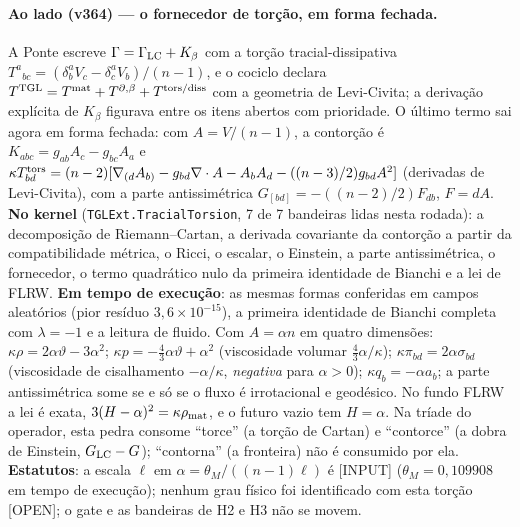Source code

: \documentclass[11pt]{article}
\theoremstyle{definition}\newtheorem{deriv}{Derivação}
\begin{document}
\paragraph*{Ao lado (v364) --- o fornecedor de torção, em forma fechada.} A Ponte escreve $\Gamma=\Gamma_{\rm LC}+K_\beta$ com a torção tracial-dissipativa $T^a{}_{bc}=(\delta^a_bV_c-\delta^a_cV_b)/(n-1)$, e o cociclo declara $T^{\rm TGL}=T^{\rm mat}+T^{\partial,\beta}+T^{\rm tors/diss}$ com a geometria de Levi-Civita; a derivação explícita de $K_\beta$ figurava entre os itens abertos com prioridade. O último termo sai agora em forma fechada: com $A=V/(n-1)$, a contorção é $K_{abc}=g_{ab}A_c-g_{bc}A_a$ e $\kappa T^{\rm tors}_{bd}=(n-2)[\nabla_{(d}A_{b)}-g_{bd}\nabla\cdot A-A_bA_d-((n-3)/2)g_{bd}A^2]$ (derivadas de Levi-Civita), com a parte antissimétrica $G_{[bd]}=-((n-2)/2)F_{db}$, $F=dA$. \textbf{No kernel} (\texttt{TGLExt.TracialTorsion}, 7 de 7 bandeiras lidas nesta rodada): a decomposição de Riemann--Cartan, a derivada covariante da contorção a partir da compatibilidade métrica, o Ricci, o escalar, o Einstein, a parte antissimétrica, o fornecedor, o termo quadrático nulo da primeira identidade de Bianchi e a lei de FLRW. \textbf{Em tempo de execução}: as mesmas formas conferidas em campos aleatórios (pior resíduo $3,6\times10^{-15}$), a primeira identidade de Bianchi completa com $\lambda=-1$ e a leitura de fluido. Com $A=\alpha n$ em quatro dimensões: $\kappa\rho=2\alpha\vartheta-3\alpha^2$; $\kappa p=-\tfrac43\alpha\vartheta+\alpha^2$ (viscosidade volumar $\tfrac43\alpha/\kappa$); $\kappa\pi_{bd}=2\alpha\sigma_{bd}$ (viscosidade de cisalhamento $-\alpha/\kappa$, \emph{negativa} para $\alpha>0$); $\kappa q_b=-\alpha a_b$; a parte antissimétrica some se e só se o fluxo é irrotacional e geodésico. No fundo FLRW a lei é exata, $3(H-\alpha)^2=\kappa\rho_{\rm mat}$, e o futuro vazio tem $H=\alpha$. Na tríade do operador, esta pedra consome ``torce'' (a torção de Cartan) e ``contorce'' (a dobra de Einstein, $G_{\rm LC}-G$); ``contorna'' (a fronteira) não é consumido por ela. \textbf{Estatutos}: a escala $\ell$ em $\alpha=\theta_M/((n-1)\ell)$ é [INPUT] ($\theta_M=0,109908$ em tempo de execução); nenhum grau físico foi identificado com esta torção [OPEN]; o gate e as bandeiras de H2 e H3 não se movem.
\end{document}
---
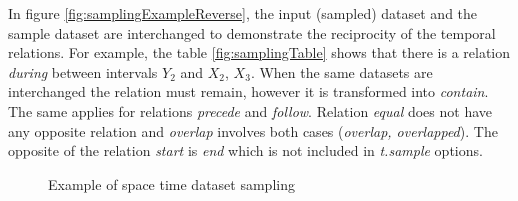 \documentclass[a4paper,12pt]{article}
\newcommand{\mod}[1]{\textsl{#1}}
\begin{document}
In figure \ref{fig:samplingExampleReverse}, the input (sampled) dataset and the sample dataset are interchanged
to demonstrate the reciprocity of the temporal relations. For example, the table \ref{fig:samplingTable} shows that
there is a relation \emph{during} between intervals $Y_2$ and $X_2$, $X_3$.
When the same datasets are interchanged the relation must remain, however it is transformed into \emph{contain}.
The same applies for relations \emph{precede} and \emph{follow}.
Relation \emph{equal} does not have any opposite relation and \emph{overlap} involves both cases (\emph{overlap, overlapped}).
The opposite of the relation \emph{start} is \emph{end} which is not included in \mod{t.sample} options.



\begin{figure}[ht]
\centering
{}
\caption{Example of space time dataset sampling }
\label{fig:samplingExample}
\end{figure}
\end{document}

Task objective:
Check every line above for the string "opposite" and state how many have it, with no other words.

Output of the task:
2